Sermon for Trinity 12 Sunday 26 August 2012
Our Gospel offers us a conclusion (for the moment) to Jesus’ teaching about himself as the Bread of Life, that which we receive in the Eucharist today and some of us, day by day.
In this last section of his Eucharistic teaching Jesus is calling upon his listeners to make up their minds whether or not they are going to believe in him and follow him. You will remember from the past weeks, that Jesus says “he is the food that gives life”, he is not manna from heaven like as of old and like their ancestors ate, neither is he like any other bread, but it is through eating his flesh and drinking his blood in the Eucharist that we as believers, are able to share fully in this food. For the invitation towards all of us, is that we share in this Eucharistic meal not only to remember or commemorate one particular event, but through this meal we are, all of us, to share in all of Jesus’ life, including ultimately his death. Our participation in the Eucharist, in this Mass, provides for us a means by which we can enter into a good relationship between Jesus and ourselves. In this relationship we are afforded not only a share in his life and death, but a share in his promise of new life.
So to us and especially towards his audience in John’s Gospel, the challenge from our Lord is sharply put: do you believe? And if you believe, do you follow? The outworking for us in these questions is, in believing and in following, are we transformed to share most fully in his life?
We see then, as perhaps we see now many dessert Jesus rather than accept his teaching about the Eucharist, about encountering God intimately and in a committed relationship of trust through this sacrament. For some, it is simply a step which at the moment, they cannot and will not take.
But this is the decision which faces all of us: are we convinced? Do we believe? Do we trust, follow? Do we receive? And are we transformed by this relationship, this supper which gives us our Lord, his life, death and eternal promise? Only you can answer that, only you and God know what is truthful in your heart, and how you sincerely follow.

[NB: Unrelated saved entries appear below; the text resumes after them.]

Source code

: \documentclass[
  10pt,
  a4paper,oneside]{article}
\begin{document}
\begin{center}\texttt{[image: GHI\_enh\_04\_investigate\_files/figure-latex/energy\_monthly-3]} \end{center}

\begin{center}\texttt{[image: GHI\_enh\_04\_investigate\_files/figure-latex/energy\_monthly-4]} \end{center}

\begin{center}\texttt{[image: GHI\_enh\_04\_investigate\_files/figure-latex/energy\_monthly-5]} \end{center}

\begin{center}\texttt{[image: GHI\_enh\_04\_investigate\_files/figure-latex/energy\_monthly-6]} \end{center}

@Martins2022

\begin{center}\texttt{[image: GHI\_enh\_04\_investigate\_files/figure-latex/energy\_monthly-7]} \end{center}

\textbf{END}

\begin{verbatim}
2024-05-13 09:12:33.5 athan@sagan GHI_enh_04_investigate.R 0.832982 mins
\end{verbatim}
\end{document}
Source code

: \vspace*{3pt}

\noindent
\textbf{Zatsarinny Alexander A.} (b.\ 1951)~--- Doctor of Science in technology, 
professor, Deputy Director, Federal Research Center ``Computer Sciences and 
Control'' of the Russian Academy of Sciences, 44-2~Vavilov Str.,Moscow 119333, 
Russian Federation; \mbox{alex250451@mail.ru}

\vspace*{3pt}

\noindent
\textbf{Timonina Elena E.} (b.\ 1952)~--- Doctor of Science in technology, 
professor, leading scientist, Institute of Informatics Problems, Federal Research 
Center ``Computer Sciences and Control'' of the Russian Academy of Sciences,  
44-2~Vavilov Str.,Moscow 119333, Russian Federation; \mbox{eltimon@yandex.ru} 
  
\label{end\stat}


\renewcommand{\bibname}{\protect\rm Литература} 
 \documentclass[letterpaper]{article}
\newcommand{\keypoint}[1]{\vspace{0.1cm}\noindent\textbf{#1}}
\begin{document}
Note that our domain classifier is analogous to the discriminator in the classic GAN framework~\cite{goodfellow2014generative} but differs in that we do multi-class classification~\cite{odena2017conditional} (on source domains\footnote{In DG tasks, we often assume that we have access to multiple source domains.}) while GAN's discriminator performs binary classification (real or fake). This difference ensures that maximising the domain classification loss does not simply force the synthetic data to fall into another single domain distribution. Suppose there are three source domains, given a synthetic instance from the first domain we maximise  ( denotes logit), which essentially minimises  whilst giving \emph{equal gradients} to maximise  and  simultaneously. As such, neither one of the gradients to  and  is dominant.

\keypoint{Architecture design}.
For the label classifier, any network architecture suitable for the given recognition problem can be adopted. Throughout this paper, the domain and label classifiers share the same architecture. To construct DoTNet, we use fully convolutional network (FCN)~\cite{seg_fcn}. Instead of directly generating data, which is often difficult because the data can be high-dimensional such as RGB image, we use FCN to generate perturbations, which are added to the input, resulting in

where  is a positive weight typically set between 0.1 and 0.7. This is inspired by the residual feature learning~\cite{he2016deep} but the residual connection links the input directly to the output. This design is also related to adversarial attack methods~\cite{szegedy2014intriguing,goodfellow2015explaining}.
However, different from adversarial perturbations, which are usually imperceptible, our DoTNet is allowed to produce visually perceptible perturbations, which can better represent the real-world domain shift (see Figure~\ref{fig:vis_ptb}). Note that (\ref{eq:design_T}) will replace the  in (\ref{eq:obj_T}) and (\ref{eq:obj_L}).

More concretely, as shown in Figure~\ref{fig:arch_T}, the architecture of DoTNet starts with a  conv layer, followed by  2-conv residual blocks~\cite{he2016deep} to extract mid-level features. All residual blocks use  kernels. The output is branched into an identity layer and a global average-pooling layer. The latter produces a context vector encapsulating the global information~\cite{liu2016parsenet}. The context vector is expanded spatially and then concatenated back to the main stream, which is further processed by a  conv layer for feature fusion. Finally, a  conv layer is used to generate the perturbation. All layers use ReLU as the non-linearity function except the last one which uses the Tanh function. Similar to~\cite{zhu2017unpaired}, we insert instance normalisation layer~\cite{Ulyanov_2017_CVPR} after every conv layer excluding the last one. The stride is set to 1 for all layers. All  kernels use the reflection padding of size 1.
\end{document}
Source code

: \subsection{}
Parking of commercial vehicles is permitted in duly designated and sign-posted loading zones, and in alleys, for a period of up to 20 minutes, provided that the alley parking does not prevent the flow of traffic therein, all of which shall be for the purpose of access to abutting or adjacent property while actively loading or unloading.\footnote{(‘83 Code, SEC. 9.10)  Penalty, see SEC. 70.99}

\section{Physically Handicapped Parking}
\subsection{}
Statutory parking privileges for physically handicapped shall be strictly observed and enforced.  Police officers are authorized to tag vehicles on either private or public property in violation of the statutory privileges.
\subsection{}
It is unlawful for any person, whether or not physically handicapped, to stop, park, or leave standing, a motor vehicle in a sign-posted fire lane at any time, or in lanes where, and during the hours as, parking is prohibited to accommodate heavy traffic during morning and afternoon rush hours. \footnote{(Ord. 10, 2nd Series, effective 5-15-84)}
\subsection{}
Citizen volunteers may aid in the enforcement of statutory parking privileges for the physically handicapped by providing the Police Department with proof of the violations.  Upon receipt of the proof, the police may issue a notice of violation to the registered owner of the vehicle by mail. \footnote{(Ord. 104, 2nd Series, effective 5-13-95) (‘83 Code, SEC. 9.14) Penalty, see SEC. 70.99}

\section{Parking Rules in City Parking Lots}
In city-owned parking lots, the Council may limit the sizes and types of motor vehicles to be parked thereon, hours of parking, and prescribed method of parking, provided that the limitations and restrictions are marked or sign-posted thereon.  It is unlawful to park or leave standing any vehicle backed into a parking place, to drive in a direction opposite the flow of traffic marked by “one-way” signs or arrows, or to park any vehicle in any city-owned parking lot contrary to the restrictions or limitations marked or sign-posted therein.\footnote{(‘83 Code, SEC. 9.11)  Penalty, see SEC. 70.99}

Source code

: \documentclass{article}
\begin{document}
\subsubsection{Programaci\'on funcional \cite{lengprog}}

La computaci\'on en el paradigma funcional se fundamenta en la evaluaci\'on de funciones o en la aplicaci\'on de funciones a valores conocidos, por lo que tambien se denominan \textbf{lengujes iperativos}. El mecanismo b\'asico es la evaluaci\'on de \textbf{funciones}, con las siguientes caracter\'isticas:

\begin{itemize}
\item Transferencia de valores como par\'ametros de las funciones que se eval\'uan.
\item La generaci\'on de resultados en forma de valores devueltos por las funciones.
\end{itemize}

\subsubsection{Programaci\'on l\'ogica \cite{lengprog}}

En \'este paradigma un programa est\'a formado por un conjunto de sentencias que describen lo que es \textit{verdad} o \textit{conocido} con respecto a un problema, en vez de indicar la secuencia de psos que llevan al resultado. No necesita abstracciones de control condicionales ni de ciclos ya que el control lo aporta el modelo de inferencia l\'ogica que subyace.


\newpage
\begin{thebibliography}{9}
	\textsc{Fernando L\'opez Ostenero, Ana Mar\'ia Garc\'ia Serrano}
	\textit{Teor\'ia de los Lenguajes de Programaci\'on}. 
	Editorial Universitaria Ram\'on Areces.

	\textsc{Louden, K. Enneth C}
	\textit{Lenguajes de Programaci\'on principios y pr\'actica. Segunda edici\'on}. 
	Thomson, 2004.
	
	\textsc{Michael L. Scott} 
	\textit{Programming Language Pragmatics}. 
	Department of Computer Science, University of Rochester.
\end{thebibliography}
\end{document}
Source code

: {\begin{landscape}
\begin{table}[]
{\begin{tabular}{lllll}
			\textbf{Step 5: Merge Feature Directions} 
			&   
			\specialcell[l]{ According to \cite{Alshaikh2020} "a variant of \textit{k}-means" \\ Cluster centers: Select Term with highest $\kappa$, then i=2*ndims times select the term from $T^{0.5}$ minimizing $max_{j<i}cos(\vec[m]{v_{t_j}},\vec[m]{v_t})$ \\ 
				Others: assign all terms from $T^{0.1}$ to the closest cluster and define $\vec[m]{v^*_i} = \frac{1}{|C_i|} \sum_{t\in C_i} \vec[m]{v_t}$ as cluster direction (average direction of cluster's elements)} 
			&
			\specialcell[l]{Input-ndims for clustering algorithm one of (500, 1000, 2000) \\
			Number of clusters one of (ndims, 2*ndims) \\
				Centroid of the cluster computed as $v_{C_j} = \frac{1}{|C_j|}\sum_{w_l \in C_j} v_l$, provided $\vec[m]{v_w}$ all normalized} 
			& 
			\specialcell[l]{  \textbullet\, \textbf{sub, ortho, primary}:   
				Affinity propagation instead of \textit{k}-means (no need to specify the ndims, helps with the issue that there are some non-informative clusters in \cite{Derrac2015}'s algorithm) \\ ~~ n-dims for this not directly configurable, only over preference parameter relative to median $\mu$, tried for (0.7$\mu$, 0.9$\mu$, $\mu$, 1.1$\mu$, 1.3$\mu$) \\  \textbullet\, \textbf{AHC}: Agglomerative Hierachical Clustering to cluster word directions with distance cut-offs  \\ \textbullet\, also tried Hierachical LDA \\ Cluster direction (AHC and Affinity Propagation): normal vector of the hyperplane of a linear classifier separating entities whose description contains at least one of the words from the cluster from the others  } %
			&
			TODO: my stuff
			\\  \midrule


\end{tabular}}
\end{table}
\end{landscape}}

Yet, I want to stress, for all our sakes, for all our salvation; that the promises of God, the promises of New life come first, second and third through faith in our Lord Jesus. We do not need to hold the entire gambit of our extensive and somewhat industrially scaled religious belief system in order to be fully part of him. Remember, as he talks to them, there is no ascension for them to contemplate, as of yet though he makes reference to it in our Gospel, there is no resurrection for them to have to struggle with understanding. There is no Assumption, there is as of yet, no doctrine of this, that or the other, there is however, faith and belief in him to contemplate and a consequence to what that faith compels us to be and to do. He is who we are called to believe.
I have absolutely no intention to undermine or frustrate the more elaborate and colourful aspects of our faith, we can come to those in time, if at all, but first we have to decide as a people of faith, what is important. Jesus reminds us that it is through him that we come to God, it is through him that the promises of God are fulfilled, it is through him that we come to share in a new life, it is in him that we are to believe and trust, it is him, his body and blood, his wisdom from on high which we receive in this holy sacrament, it is through him that we are transformed if only we have faith in him and contemplate him in our body’s and in our minds.
I am sure even Jesus was sad to see people leave, but, he let them go, for that moment; I pray in the knowledge that in the power of the Holy Spirit, the apostles would continue the mission, the conversation and the conversion of those who pre-resurrection were at least dismissive, and post-resurrection might be amongst the thousands added to their number of believers in a day.
I suspect teaching great crowds didn’t excite Jesus a great deal, they were to prove to him as we know to be a problematic group. But what mattered to Jesus (and what should matter to the Church, to us), was the authenticity and the sincerity of those who stayed. How they lived in light of faith, and how their faith in him transformed them. Now we cannot live in a state of perpetual judgment upon one another; for we would destroy ourselves. But all of us, need to be accountable towards one another and to God in a way which encourages us to be Christ-like, rather than selfish, bitter and unfulfilled creatures who linger in the shadows waiting to pounce on the brother or sister who trips up. Where is the grace in that? Where is Christ in us, when we are spiteful and cruel and unforgiving to one another? It seems, we have chosen then to belong to the church, without believing in Christ, but we are called to belong and believe, believe and belong and then to be glorious as he is Glorious.
The words of Our Lord, especially his teaching about the Eucharist, offended those who wouldn’t accept that level of challenge. Our faith is not the acceptance of a set of correct beliefs, nor is it about being nice to people: it is however, a passionate commitment to the person of Jesus, and to want to become like the person of Christ, who comes to us in bread and wine for we all know, that right believing and behavior follow from our active and committed participation in the distinctive act of Christian worship. We are to be changed from Glory into Glory. And we have work set before us in order to fulfill that hope.
The gospels we have heard for the last five weeks remind us that the Christian life cannot be lived without the Eucharist, we have made our decision, we believe, it is in believing that we receive and in receiving that w’e are his, and he lives in us and through us; Himself, giving glory to the Father who is in heaven; let this Sacrament influence us, let it change us to reflect his Glory, his truth in our community of faith and in the world.